Proprio nello stabilimento ICO che compare nella foto alla destra di Adriano ho preparato la mia tesi di laurea imparando a programmare un computer con microprocessore PPS4 a 4 bit nel '75.
Al piano inferiore le presse stampavano i tasti delle macchine da scrivere e al piano superiore 2.000 persone della ricerca e sviluppo preparavano la rivoluzione digitale.
Una volta laureato non entrai in Olivetti preferendo la dinamicità di una piccola impresa che mi aprì successive entusiasmanti esperienze tecniche e commerciali fino a diventare Direttore Marketing Apple Italia.

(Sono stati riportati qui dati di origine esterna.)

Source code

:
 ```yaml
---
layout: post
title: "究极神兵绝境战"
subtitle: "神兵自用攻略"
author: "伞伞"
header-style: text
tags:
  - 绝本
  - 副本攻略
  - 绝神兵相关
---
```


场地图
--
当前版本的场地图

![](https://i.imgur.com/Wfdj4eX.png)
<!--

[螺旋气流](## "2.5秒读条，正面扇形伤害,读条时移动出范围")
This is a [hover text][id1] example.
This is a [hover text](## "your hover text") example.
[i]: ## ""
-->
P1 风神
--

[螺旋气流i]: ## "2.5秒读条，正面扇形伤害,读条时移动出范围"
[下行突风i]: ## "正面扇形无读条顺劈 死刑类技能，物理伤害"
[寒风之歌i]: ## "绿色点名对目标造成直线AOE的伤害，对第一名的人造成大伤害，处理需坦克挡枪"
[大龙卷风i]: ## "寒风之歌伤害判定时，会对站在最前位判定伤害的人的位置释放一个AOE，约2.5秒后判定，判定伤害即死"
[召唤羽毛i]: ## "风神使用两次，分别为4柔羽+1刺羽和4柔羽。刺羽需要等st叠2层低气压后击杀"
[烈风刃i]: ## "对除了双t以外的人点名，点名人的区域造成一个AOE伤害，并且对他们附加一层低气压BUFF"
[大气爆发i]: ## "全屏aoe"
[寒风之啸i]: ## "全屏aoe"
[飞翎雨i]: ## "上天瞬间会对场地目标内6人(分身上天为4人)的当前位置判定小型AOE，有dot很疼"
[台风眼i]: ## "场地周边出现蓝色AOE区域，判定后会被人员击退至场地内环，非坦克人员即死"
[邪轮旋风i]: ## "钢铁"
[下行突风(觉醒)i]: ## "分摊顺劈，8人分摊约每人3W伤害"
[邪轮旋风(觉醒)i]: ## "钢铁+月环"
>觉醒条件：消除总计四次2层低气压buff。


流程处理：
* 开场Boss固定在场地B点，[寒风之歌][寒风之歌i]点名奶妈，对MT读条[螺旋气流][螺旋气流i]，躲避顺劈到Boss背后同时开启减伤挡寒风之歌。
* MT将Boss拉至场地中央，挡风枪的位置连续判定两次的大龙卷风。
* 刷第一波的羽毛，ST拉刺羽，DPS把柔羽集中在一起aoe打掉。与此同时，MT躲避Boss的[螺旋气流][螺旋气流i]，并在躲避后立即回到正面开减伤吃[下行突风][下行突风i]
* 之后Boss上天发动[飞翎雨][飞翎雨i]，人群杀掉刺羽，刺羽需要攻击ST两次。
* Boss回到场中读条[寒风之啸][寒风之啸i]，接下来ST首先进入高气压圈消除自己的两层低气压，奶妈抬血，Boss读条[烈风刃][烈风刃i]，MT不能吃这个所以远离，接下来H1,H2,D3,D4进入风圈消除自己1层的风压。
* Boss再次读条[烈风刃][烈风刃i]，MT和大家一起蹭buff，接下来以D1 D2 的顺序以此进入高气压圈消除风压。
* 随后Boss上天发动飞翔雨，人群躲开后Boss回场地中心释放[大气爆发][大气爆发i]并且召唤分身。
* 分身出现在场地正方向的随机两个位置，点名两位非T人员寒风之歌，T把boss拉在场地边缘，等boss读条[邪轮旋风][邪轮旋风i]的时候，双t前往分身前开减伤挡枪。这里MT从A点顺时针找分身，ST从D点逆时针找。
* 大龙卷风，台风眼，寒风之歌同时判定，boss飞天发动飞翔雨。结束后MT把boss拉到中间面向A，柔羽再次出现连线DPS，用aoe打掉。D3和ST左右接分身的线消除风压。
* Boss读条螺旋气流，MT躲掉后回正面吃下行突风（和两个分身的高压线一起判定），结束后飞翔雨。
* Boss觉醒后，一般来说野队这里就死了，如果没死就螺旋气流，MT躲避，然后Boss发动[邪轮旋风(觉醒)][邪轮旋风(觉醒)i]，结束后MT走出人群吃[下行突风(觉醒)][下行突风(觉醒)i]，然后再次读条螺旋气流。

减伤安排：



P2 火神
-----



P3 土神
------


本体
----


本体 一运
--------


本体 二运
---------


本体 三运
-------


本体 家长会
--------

Solo dieci anni dopo la laurea e l'uscita di Steve Jobs dalla Apple fui assunto dalla Olivetti come dirigente nel '85, quando la multinazionale italiana era leader nei Personal Computer, nei prodotti per ufficio e nei sistemi per le imprese, e ci rimasi 12 anni. Nonostante i 25 anni dalla morte di Adriano l'azienda era ancora ispirata dalla sua lungimirante fama ed era una delle più importanti multinazionali dell'information technology europee con oltre 40 mila dipendenti, in grado di rivaleggiare con la tedesca Siemens, la francese Bull e l'inglese ICL.
Ma l'azienda esempio di genialità, cultura e sviluppo sociale, evocata da più parti, non ricevette le attenzioni del Paese che oggi la rimpiange. Il contesto di crescente competitività internazionale e la necessità di alimentare continuamente gli sviluppi tecnologici in tempi sempre più brevi ne minò le prospettive e l'Italia perse insieme a migliaia di posti di lavoro un simbolo di successo italiano nel mondo, che sopravvive tutt'oggi.
Il messaggio che vorrei trarre dalla storia Olivetti, per il futuro dell'industria italiana, è quello di evitare eccessi d'amarcord perché il mondo cambia e non è pensabile ripetere la storia di Olivetti, anche se sono molteplici gli spunti per ispirare nuovi progetti industriali in un'epoca sempre più caratterizzata dal digitale, che Adriano aveva intuito.
Non ce ne siamo resi conto, ma siamo stati capaci di assistere all'agonia e alla cessione dei gioielli dell'industria Italiana, uno dopo l'altro, e la ragione è stata sempre la stessa: mancanza di fiducia nel futuro.
Non porta da nessuna parte e non genera sviluppo e benessere sociale, navigare alla giornata seguendo "amarcord" senza una visione, senza progettualità, con politiche industriali condizionate dalla miopia e dai limiti delle competenze dei protagonisti improvvisati della quotidiana "telenovela", protagonisti della messa in scena di un Paese sempre più povero di risorse economiche e valoriali.
Finché non avremo il coraggio di creare condizioni interessanti per le imprese: con tassazione equa e competitiva, certezza del diritto e riconoscimento del merito, stabilità del contesto e rispetto del ruolo sociale dell'impresa e delle persone che hanno veramente a cuore il futuro del Paese, con uno Stato più impegnato a creare infrastrutture e condizioni di sviluppo per le imprese, invece di dedicare risorse per acquisirle, i geni "Leonardeschi" dovranno trovare altrove le condizioni per realizzare i propri progetti.
Oggi come ai tempi di Olivetti le prospettive della imprese sono determinate dal ruolo sociale, al quale non può mancare però una solida strategia che ne garantisca solidità ed indipendenza finanziaria, in un contesto che ne favorisca lo sviluppo sostenibile, per non ripetere il caso Olivetti.